The results are shown in the following figure for a step size of \(h = 0.05\).

FE-BE results

The BE and TRZ methods can be extended to solve a set of ODEs (see Eqs. (86), (87)):

(119)\[\begin{split}\begin{align} {\textrm{BE:}}~ & {\bf{x}}^{(n+1)} = {\bf{x}}^{(n)} + h\,{\bf{f}}(t_{n+1},{\bf{x}}^{(n+1)}), \\ {\textrm{TRZ:}}~ & {\bf{x}}^{(n+1)} = {\bf{x}}^{(n)} + \displaystyle\frac{h}{2} \left( {\bf{f}}(t_{n},{\bf{x}}^{(n)})+ {\bf{f}}(t_{n+1},{\bf{x}}^{(n+1)}) \right), \end{align}\end{split}\]

where \({\bf{x}}^{(n)}\) stands for the numerical solution at \(t_n\), and so on. As an illustration, let us consider the set of two ODEs seen earlier (Eq. (90)) and reproduced here:

(120)\[\begin{split}\begin{align} \displaystyle\frac{dx_1}{dt} &= a_1\left(\sin \omega t -x_1\right)^3-a_2\left(x_1-x_2\right), \\ \displaystyle\frac{dx_2}{dt} &= a_3\left(x_1-x_2\right), \end{align}\end{split}\]

with the initial condition, \(x_1(0) = 0\), \(x_2(0) = 0\). The BE equations are given by

(121)\[\begin{split}\begin{align} x_1^{(n+1)} &= x_1^{(n)} + h\left[a_1\left(\sin \omega t_{n+1} - x_1^{(n+1)}\right)^3-a_2\left(x_1^{(n+1)}-x_2^{(n+1)}\right)\right], \\ x_2^{(n+1)} &= x_2^{(n)} + h\left[a_3\left(x_1^{(n+1)}-x_2^{(n+1)}\right)\right]. \end{align}\end{split}\]

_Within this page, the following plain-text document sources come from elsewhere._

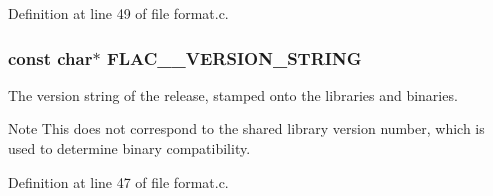 Definition at line 49 of file format.\+c.

\subsubsection[{\texorpdfstring{F\+L\+A\+C\+\_\+\+\_\+\+V\+E\+R\+S\+I\+O\+N\+\_\+\+S\+T\+R\+I\+NG}{FLAC__VERSION_STRING}}]{ {\bf const} char$\ast$ F\+L\+A\+C\+\_\+\+\_\+\+V\+E\+R\+S\+I\+O\+N\+\_\+\+S\+T\+R\+I\+NG}\hypertarget{group__flac__format_ga1bd3aa4d4ce0393e51dd55bb3e48fbc1}{}\label{group__flac__format_ga1bd3aa4d4ce0393e51dd55bb3e48fbc1}
The version string of the release, stamped onto the libraries and binaries.

\begin{DoxyNote}{Note}
This does not correspond to the shared library version number, which is used to determine binary compatibility. 
\end{DoxyNote}


Definition at line 47 of file format.\+c.

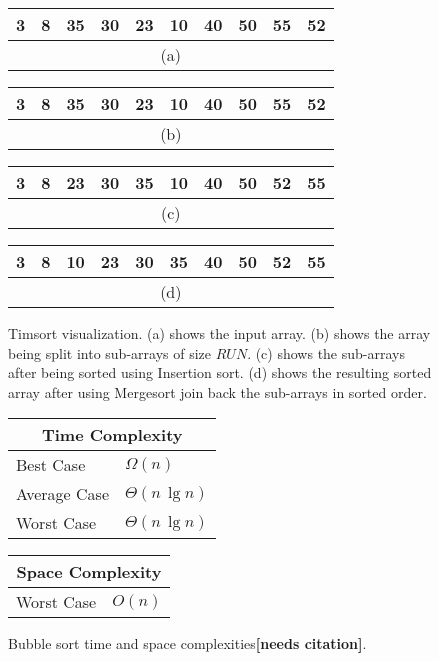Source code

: \begin{figure}[!ht]
    \centering
    \begin{tabular}{|c|c|c|c|c|c|c|c|c|c|}
    \hline
    3 & 8 & 35 & 30 & 23 & 10 & 40 & 50 & 55 & 52 \\
    \hline
    \multicolumn{10}{c}{(a)} \\
    \end{tabular}
    \break
    \begin{tabular}{|c|c|c|c|c|c|c|c|c|c|}
    \hline
    3 & 8 & 35 & 30 & 23 & \cellcolor{lightgray}10 & \cellcolor{lightgray}40 & \cellcolor{lightgray}50 & \cellcolor{lightgray}55 & \cellcolor{lightgray}52 \\
    \hline
    \multicolumn{10}{c}{(b)} \\
    \end{tabular}
    \break
    \begin{tabular}{|c|c|c|c|c|c|c|c|c|c|}
    \hline
    3 & 8 & 23 & 30 & 35 & \cellcolor{lightgray}10 & \cellcolor{lightgray}40 & \cellcolor{lightgray}50 & \cellcolor{lightgray}52 & \cellcolor{lightgray}55 \\
    \hline
    \multicolumn{10}{c}{(c)} \\
    \end{tabular}
    \break
    \begin{tabular}{|c|c|c|c|c|c|c|c|c|c|}
    \hline
    \cellcolor{lightgray}3 & \cellcolor{lightgray}8 & \cellcolor{lightgray}10 & \cellcolor{lightgray}23 & \cellcolor{lightgray}30 & \cellcolor{lightgray}35 & \cellcolor{lightgray}40 & \cellcolor{lightgray}50 & \cellcolor{lightgray}52 & \cellcolor{lightgray}55 \\
    \hline
    \multicolumn{10}{c}{(d)} \\
    \end{tabular}
    
    \caption{Timsort visualization. (a) shows the input array. (b) shows the array being split into sub-arrays of size $RUN$. (c) shows the sub-arrays after being sorted using Insertion sort. (d) shows the resulting sorted array after using Mergesort join back the sub-arrays in sorted order.}
    \label{fig:timsort_ex}
\end{figure}

\begin{figure}[!ht]
    \centering
    \begin{tabular}{l|l}
    \multicolumn{2}{c}{\textbf{Time Complexity}} \\
    \hline
    Best Case    & $\Omega(n)$ \\
    Average Case & $\Theta(n \, \lg n)$ \\
    Worst Case   & $\Theta(n \, \lg n)$ \\
    \end{tabular}
    \quad\quad
    \begin{tabular}{l|l}
    \multicolumn{2}{c}{\textbf{Space Complexity}} \\
    \hline
    Worst Case   & $O(n)$
    \end{tabular}
    
    \caption{Bubble sort time\cite{clrs2009} and space complexities\textbf{[needs citation]}.}
    \label{fig:timsort}
\end{figure}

We now have a set of nonlinear equations which must be solved at each time point. The NR method is commonly used for this purpose, and it entails computation of the Jacobian matrix and the function vector, and solution of the Jacobian equation (of the form \({\bf{A}}{\bf{x}} = {\bf{b}}\)) in each iteration of the NR loop. As \(N\) (the number of ODEs) increases, the computational cost of solving the Jacobian equations increases superlinearly (\(O(N^3)\) for a dense matrix). On the other hand, with an explicit method, we do not require to solve a system of equations, and the computational effort can be expected to grow linearly with \(N\) (see the FE equations given by Eq. (91), for example). With respect to computational effort, explicit methods are therefore clearly superior to implicit methods if the number of time points to be simulated is the same in both cases. That is a big if, as we will soon discover.

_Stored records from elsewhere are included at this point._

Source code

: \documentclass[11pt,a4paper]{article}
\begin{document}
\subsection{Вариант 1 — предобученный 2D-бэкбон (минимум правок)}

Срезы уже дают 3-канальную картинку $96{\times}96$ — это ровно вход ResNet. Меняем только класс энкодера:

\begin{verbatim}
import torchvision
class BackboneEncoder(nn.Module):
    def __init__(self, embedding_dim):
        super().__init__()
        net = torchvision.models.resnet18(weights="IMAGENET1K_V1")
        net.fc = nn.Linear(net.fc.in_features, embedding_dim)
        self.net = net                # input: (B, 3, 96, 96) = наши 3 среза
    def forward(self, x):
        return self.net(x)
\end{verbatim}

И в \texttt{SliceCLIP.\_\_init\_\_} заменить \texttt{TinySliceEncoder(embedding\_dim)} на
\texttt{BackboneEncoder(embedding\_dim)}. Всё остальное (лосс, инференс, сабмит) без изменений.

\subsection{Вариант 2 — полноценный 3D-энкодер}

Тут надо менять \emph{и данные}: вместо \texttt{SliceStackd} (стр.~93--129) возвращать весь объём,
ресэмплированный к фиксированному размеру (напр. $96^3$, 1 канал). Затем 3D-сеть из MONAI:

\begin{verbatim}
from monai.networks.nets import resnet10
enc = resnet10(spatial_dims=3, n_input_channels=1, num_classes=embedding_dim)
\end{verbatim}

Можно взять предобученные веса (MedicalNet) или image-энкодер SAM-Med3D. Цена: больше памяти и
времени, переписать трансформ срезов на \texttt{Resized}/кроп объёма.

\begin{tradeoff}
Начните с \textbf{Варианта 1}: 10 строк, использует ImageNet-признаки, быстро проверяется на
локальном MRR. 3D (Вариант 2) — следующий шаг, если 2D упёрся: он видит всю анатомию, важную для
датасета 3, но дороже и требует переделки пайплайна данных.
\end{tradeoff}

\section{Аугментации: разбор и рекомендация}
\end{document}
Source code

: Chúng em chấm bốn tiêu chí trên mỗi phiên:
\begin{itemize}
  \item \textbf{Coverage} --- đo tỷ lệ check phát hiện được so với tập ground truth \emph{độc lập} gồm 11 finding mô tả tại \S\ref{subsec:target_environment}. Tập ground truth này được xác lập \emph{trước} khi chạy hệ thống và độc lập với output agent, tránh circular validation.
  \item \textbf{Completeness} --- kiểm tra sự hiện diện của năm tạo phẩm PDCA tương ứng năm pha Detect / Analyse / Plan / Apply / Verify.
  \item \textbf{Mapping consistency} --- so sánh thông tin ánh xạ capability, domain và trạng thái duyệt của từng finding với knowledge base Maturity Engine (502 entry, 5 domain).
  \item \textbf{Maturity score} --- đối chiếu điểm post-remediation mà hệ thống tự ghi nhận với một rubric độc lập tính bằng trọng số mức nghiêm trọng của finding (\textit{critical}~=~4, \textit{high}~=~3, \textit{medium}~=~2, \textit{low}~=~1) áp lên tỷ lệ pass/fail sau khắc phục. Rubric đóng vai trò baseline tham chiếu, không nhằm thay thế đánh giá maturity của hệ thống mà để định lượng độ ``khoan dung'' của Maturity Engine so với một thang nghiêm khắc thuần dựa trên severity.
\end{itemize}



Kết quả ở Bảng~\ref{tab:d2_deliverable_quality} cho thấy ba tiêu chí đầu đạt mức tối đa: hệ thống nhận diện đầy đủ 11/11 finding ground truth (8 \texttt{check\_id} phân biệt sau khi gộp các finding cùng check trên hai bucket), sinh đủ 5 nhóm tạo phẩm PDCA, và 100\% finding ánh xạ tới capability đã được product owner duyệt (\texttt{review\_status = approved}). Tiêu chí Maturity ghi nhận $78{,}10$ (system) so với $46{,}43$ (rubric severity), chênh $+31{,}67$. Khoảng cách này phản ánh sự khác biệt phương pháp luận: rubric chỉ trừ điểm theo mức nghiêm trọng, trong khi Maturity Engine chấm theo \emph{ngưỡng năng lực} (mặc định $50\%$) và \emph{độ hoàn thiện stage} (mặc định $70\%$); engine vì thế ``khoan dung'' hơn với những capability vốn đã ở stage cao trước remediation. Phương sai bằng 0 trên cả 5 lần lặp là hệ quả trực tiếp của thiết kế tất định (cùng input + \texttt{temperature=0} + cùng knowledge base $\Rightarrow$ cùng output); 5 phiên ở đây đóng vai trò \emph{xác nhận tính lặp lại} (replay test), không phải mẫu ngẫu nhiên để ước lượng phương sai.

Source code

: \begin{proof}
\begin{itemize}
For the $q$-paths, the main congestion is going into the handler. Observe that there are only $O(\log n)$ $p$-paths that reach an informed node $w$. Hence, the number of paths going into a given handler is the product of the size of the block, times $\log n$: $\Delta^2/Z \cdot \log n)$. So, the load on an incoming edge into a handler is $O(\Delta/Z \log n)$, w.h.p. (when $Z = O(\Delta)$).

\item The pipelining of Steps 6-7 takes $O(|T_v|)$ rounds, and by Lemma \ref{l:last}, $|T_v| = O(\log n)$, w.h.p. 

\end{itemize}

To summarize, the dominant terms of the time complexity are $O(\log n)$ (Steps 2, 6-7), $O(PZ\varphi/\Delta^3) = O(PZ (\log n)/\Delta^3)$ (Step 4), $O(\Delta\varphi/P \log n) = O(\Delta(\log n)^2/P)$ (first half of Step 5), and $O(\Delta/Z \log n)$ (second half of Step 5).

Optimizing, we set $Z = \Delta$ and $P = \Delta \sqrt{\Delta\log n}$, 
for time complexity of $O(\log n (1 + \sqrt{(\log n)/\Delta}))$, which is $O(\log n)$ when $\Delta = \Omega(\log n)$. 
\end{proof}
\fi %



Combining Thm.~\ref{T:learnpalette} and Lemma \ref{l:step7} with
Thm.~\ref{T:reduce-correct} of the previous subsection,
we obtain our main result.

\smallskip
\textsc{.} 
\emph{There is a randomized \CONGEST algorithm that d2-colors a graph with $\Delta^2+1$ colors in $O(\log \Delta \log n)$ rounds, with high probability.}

Another implicit method commonly used in circuit simulation is the Backward Differentiation Formula of order 2 (BDF2), also known as Gear’s method of order 2. It is given by

(122)\[\displaystyle\frac{3}{2}\,x_{n+1} -2\,x_n +\displaystyle\frac{1}{2}\,x_{n-1} =h\,f(t_{n+1},x_{n+1}).\]

Note that the BDF2 method involves \(x_{n-1}\) (in addition to \(x_{n+1}\) and \(x_n\)), i.e., the numerical solution at \(t_{n-1}\). In deriving Eq. (122), the time step is assumed to be uniform, i.e., \(t_{n+1}-t_n = t_n -t_{n-1} = h\); however, it is possible to extend the BDF2 formula to the case of non-uniform time steps [McCalla, 1987]. With the BDF2 method (methods involving multiple steps in general), starting is an issue since at the very beginning (\(t = t_0\)), the solution is available only at one time point, \(x(t_0)\). In practice, a single-step method such as the BE method is used to first go from \(t_0\) to \(t_1\). The BDF2 method can then be used to compute \(x_2\) from \(x_0\) and \(x_1\), \(x_3\) from \(x_1\) and \(x_2\), and so on.

Stability

As we have seen in the Stability section, the explicit methods we have discussed, viz., FE and RK4, are conditionally stable. This puts an upper limit \(h_{\mathrm{max}}\) on the step size while solving the test equation,

(123)\[\displaystyle\frac{dx}{dt} = -\,\displaystyle\frac{t}{\tau},~~x(0)=1.\]

For the FE method, \(h_{\mathrm{max}}\) is \(2\,\tau\), and for the RK4 method, it is \(2.8\,\tau\). Other explicit methods are also conditionally stable.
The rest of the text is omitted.